— Saved entries —
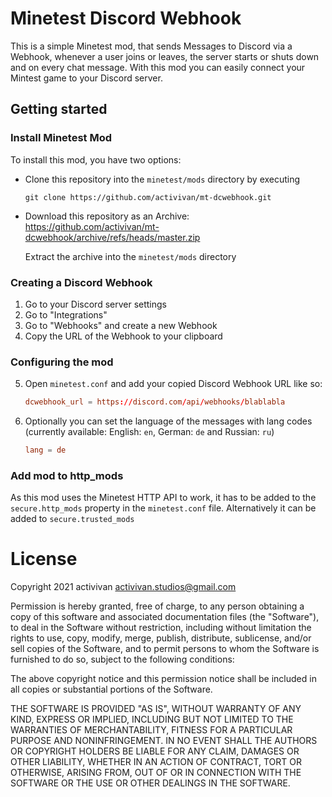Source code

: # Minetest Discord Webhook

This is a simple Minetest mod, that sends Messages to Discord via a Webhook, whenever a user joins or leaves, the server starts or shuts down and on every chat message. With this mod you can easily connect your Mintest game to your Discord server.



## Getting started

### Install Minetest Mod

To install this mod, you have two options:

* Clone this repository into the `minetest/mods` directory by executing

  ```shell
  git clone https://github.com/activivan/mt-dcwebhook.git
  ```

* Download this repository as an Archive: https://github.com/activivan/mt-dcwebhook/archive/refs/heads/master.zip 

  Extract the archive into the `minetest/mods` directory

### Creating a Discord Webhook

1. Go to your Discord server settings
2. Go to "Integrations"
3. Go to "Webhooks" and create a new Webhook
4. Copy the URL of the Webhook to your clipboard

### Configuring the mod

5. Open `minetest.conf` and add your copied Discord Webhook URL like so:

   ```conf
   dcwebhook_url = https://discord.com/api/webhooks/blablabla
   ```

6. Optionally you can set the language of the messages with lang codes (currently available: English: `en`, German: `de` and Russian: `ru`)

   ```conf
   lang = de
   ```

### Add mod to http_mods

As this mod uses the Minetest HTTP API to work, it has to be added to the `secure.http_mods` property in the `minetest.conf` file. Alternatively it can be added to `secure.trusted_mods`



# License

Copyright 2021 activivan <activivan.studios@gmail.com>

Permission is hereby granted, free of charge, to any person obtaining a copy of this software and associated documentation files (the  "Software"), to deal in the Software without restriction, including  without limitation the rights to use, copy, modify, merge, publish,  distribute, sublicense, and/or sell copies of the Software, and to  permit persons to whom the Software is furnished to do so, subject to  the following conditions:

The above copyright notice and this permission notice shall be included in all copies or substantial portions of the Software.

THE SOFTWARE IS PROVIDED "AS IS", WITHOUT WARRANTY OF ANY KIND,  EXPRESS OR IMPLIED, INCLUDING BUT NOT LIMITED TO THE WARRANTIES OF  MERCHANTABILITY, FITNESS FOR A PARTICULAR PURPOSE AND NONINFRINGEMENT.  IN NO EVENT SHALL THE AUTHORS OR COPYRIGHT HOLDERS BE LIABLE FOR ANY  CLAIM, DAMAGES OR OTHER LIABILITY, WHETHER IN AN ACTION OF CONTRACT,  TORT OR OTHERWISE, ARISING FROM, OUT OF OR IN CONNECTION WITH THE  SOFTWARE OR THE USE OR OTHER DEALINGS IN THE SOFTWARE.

...

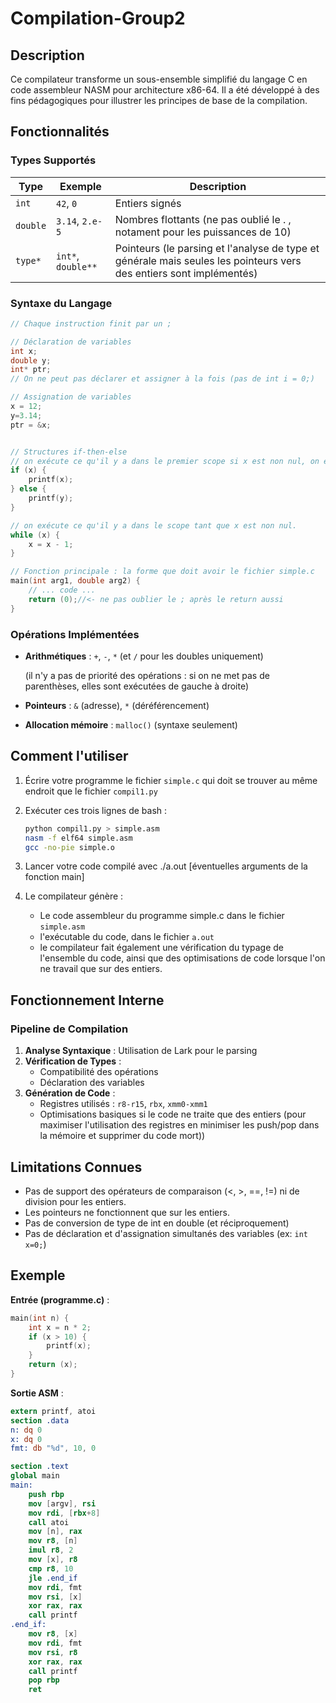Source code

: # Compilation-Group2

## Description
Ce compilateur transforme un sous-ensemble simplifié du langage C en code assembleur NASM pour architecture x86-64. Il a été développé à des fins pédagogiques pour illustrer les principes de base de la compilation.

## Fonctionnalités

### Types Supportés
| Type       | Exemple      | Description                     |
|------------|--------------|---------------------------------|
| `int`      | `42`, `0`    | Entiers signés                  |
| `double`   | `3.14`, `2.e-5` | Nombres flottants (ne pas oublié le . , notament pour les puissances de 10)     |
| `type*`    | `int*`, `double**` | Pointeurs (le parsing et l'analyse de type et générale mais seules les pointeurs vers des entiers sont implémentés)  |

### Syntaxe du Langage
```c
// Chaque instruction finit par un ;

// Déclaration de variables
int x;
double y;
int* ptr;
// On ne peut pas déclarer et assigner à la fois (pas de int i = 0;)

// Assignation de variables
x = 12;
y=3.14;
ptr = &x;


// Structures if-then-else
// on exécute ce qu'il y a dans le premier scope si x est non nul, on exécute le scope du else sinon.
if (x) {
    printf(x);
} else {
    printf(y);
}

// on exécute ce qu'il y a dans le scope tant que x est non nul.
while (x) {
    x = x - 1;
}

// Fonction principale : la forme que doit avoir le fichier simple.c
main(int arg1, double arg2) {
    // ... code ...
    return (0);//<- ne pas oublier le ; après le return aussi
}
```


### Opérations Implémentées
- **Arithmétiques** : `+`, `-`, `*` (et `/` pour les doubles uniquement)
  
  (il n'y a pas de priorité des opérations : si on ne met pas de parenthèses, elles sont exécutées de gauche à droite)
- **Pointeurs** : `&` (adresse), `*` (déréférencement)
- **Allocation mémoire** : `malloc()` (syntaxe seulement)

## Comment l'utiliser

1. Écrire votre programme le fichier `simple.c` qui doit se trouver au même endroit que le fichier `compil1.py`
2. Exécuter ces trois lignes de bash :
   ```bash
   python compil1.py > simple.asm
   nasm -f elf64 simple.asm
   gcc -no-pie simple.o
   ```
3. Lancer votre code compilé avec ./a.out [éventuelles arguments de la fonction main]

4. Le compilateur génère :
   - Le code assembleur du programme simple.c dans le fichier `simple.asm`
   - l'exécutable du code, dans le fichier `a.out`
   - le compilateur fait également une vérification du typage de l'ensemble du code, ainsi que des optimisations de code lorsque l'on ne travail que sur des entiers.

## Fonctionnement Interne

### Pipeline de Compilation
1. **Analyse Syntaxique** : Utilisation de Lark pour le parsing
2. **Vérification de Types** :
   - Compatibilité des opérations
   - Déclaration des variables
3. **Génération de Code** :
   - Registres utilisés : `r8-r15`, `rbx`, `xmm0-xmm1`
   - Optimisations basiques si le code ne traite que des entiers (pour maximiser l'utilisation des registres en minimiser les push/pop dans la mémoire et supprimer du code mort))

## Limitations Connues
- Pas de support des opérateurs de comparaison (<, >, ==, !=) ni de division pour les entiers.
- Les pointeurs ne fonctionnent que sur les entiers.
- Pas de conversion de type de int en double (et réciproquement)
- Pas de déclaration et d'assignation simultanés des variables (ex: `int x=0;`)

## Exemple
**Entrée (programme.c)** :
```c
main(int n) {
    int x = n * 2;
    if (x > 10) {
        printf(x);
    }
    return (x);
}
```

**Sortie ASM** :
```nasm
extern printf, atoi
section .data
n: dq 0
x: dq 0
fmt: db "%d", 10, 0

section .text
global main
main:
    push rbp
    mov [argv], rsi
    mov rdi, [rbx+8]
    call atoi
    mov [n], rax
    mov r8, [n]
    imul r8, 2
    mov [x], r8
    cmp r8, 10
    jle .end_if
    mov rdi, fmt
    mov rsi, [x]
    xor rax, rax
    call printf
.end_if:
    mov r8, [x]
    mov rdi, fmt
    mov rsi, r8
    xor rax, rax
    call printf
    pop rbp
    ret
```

— TASK STATEMENT —
Of all the lines in the data above, show only those that hold the word "push".

— TASK SOLUTION —
   - Optimisations basiques si le code ne traite que des entiers (pour maximiser l'utilisation des registres en minimiser les push/pop dans la mémoire et supprimer du code mort))
    push rbp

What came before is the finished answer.